About this task - Omit all pictures. Print the remaining lines exactly, from the start of the data through the line containing "# :earth_asia: Our Mission".

Data excerpts -
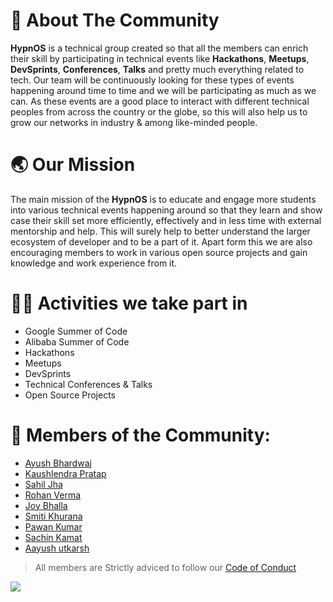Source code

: # :triangular_flag_on_post: About The Community
**HypnOS** is a technical group created so that all the members can enrich their skill by participating in technical events like **Hackathons**, **Meetups**, **DevSprints**, **Conferences**, **Talks** and pretty much everything related to tech. Our team will be continuously looking for these types of events happening around time to time and we will be participating as much as we can. As these events are a good place to interact with different technical peoples from across the country or the globe, so this will also help us to grow our networks in industry & among like-minded people.

# :earth_asia: Our Mission
The main mission of the **HypnOS** is to educate and engage more students into various technical events happening around so that they learn and show case their skill set more efficiently, effectively and in less time with external mentorship and help. This will surely help to better understand the larger ecosystem of developer and to be a part of it. Apart form this we are also encouraging members to work in various open source projects and gain knowledge and work experience from it.

# 👨‍💻 Activities we take part in
* Google Summer of Code
* Alibaba Summer of Code
* Hackathons 
* Meetups
* DevSprints 
* Technical Conferences & Talks
* Open Source Projects

# :stars: Members of the Community:

- [Ayush Bhardwaj](https://github.com/hastagAB)
- [Kaushlendra Pratap](https://github.com/Kaushl2208)
- [Sahil Jha](https://github.com/sjha2048)
- [Rohan Verma](https://github.com/rohanvtk)
- [Joy Bhalla](https://github.com/joybhallaa)
- [Smiti Khurana](https://github.com/smiti-123)
- [Pawan Kumar](https://github.com/Prodyte)
- [Sachin Kamat](https://github.com/codeKAMAT)
- [Aayush utkarsh](https://github.com/aayushutk7)

> All members are Strictly adviced to follow our [Code of Conduct](/CODE_OF_CONDUCT.md)

[![](https://img.shields.io/badge/</>%20With%20❤️%20By-Hypnos-red)](https://github.com/Hypn-OS)
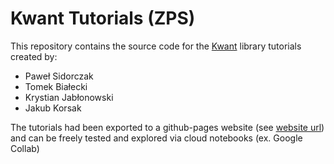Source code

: # Kwant Tutorials (ZPS)

This repository contains the source code for the [Kwant](https://kwant-project.org/) library tutorials created by:
- Paweł Sidorczak
- Tomek Białecki
- Krystian Jabłonowski
- Jakub Korsak

The tutorials had been exported to a github-pages website (see [website url](https://korsakjakub.github.io/kwant-tutorials-zps/)) and can be freely tested and explored via cloud notebooks (ex. Google Collab)
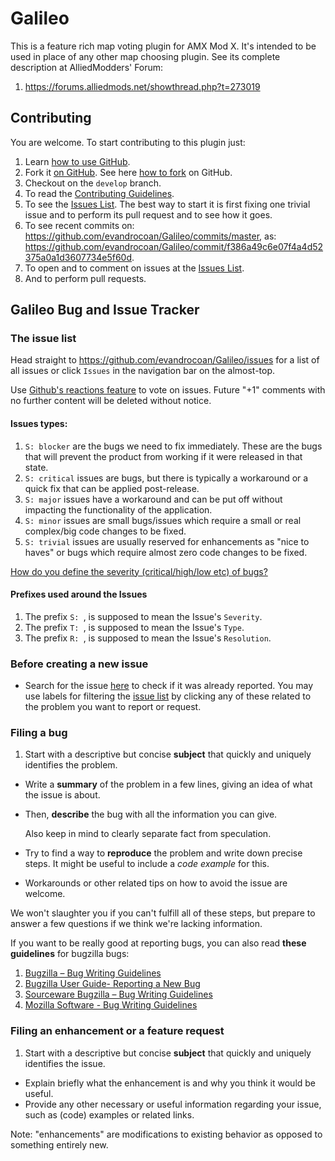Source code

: # Galileo

This is a feature rich map voting plugin for AMX Mod X. It's intended to be used in place of
any other map choosing plugin. See its complete description at AlliedModders' Forum: 

1. https://forums.alliedmods.net/showthread.php?t=273019




## Contributing

You are welcome. To start contributing to this plugin just:

1. Learn [how to use GitHub](https://forums.alliedmods.net/showthread.php?p=2349342#post2349342).
1. Fork it [on GitHub](https://github.com/evandrocoan/Galileo). See here [how to fork](https://guides.github.com/activities/forking/) on GitHub.
1. Checkout on the `develop` branch.
1. To read the [Contributing Guidelines](https://github.com/evandrocoan/Galileo/blob/master/.github/CONTRIBUTING.md).
1. To see the [Issues List](https://github.com/evandrocoan/Galileo/issues). The best way to start it is first fixing one trivial issue and to perform its pull request and to see how it goes.
1. To see recent commits on: https://github.com/evandrocoan/Galileo/commits/master, as: https://github.com/evandrocoan/Galileo/commit/f386a49c6e07f4a4d52375a0a1d3607734e5f60d.
1. To open and to comment on issues at the [Issues List](https://github.com/addonszz/Galileo/issues).
1. And to perform pull requests.




## Galileo Bug and Issue Tracker

### The issue list

Head straight to https://github.com/evandrocoan/Galileo/issues for a list of all issues or click
`Issues` in the navigation bar on the almost-top.

Use [Github's reactions feature](https://github.com/blog/2119-add-reactions-to-pull-requests-issues-and-comments)
to vote on issues. Future "+1" comments with no further content will be deleted without notice.


#### Issues types:

1. `S: blocker` are the bugs we need to fix immediately. These are the bugs that will prevent the
    product from working if it were released in that state.
1. `S: critical` issues are bugs, but there is typically a workaround or a quick fix that can be
    applied post-release.
1. `S: major` issues have a workaround and can be put off without impacting the functionality of
    the application.
1. `S: minor` issues are small bugs/issues which require a small or real complex/big code changes to be
    fixed.
1. `S: trivial` issues are usually reserved for enhancements as "nice to haves" or bugs which
    require almost zero code changes to be fixed.

[How do you define the severity (critical/high/low etc) of bugs?](http://stackoverflow.com/questions/2469178/how-do-you-define-the-severity-critical-high-low-etc-of-bugs)


#### Prefixes used around the Issues

1. The prefix `S: `, is supposed to mean the Issue's `Severity`. 
1. The prefix `T: `, is supposed to mean the Issue's `Type`. 
1. The prefix `R: `, is supposed to mean the Issue's `Resolution`. 




### Before creating a new issue

* Search for the issue [here](https://github.com/evandrocoan/Galileo/search?q=&type=Issues) to 
check if it was already reported. You may use labels for filtering the
[issue list](https://github.com/evandrocoan/Galileo/issues) by clicking any of these related
to the problem you want to report or request.




### Filing a bug

1.  Start with a descriptive but concise **subject** that quickly and uniquely identifies the problem.
*   Write a **summary** of the problem in a few lines, giving an idea of what the issue is about.
*   Then, **describe** the bug with all the information you can give.

    Also keep in mind to clearly separate fact from speculation.
*   Try to find a way to **reproduce** the problem and write down precise steps. It might be useful to include a *code example* for this.
*   Workarounds or other related tips on how to avoid the issue are welcome.

We won't slaughter you if you can't fulfill all of these steps, but prepare to answer a few questions if we think we're lacking information.

If you want to be really good at reporting bugs, you can also read **these guidelines** for bugzilla bugs:

1. [Bugzilla – Bug Writing Guidelines](https://landfill.bugzilla.org/bugzilla-5.0-branch/page.cgi?id=bug-writing.html)
1. [Bugzilla User Guide- Reporting a New Bug](http://bugzilla.readthedocs.io/en/latest/using/filing.html)
1. [Sourceware Bugzilla – Bug Writing Guidelines](https://sourceware.org/bugzilla/page.cgi?id=bug-writing.html)
1. [Mozilla Software - Bug Writing Guidelines](https://developer.mozilla.org/en-US/docs/Mozilla/QA/Bug_writing_guidelines)




### Filing an enhancement or a feature request

1.  Start with a descriptive but concise **subject** that quickly and uniquely identifies the issue.
*   Explain briefly what the enhancement is and why you think it would be useful.
*   Provide any other necessary or useful information regarding your issue, such as (code) examples or related links.

Note: "enhancements" are modifications to existing behavior as opposed to something entirely new.




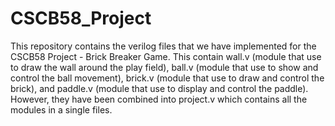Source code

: # CSCB58_Project
This repository contains the verilog files that we have implemented for the CSCB58 Project - Brick Breaker Game. This contain wall.v (module that use to draw the wall around the play field), ball.v (module that use to show and control the ball movement), brick.v (module that use to draw and control the brick), and paddle.v (module that use to display and control the paddle). However, they have been combined into project.v which contains all the modules in a single files.
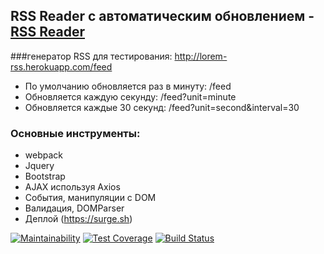 ## RSS Reader с автоматическим обновлением - [RSS Reader](http://angry-sail.surge.sh/)

###генератор RSS для тестирования:
http://lorem-rss.herokuapp.com/feed

* По умолчанию обновляется раз в минуту: /feed
* Обновляется каждую секунду: /feed?unit=minute
* Обновляется каждые 30 секунд: /feed?unit=second&interval=30

### Основные инструменты:
* webpack
* Jquery
* Bootstrap
* AJAX используя Axios
* События, манипуляции с DOM
* Валидация, DOMParser
* Деплой (https://surge.sh)

[![Maintainability](https://api.codeclimate.com/v1/badges/a99a88d28ad37a79dbf6/maintainability)](https://codeclimate.com/github/codeclimate/codeclimate/maintainability)
[![Test Coverage](https://api.codeclimate.com/v1/badges/a99a88d28ad37a79dbf6/test_coverage)](https://codeclimate.com/github/codeclimate/codeclimate/test_coverage)
[![Build Status](https://travis-ci.org/YankinA/project-lvl3-s378.svg?branch=master)](https://travis-ci.org/YankinA/project-lvl3-s378)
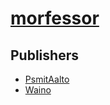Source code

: # [morfessor](https://pypi.org/project/morfessor)



## Publishers
- [PsmitAalto](https://pypi.org/user/PsmitAalto)
- [Waino](https://pypi.org/user/Waino)

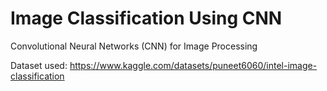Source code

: # Image Classification Using CNN
Convolutional Neural Networks (CNN) for Image Processing

Dataset used: https://www.kaggle.com/datasets/puneet6060/intel-image-classification
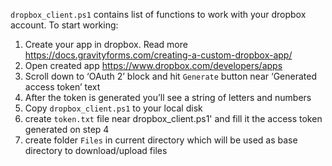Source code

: `dropbox_client.ps1` contains list of functions to work with your dropbox account.
To start working:
1. Create your app in dropbox. Read more https://docs.gravityforms.com/creating-a-custom-dropbox-app/
1. Open created app https://www.dropbox.com/developers/apps
1. Scroll down to ‘OAuth 2’ block and hit `Generate` button near ‘Generated access token’ text
1. After the token is generated you’ll see a string of letters and numbers
1. Copy `dropbox_client.ps1` to your local disk
1. create `token.txt` file near dropbox_client.ps1' and fill it the access token generated on step 4
1. create folder `Files` in current directory which will be used as base directory to download/upload files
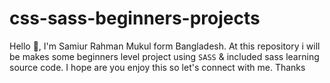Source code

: # css-sass-beginners-projects
Hello 👋, I'm Samiur Rahman Mukul form Bangladesh. At this repository i will be makes some beginners level project using `SASS` &amp; included sass learning source code. I hope are you enjoy this so let's connect with me. Thanks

Answer box -
Source code

: # :triangular_flag_on_post: About The Community
**HypnOS** is a technical group created so that all the members can enrich their skill by participating in technical events like **Hackathons**, **Meetups**, **DevSprints**, **Conferences**, **Talks** and pretty much everything related to tech. Our team will be continuously looking for these types of events happening around time to time and we will be participating as much as we can. As these events are a good place to interact with different technical peoples from across the country or the globe, so this will also help us to grow our networks in industry & among like-minded people.

# :earth_asia: Our Mission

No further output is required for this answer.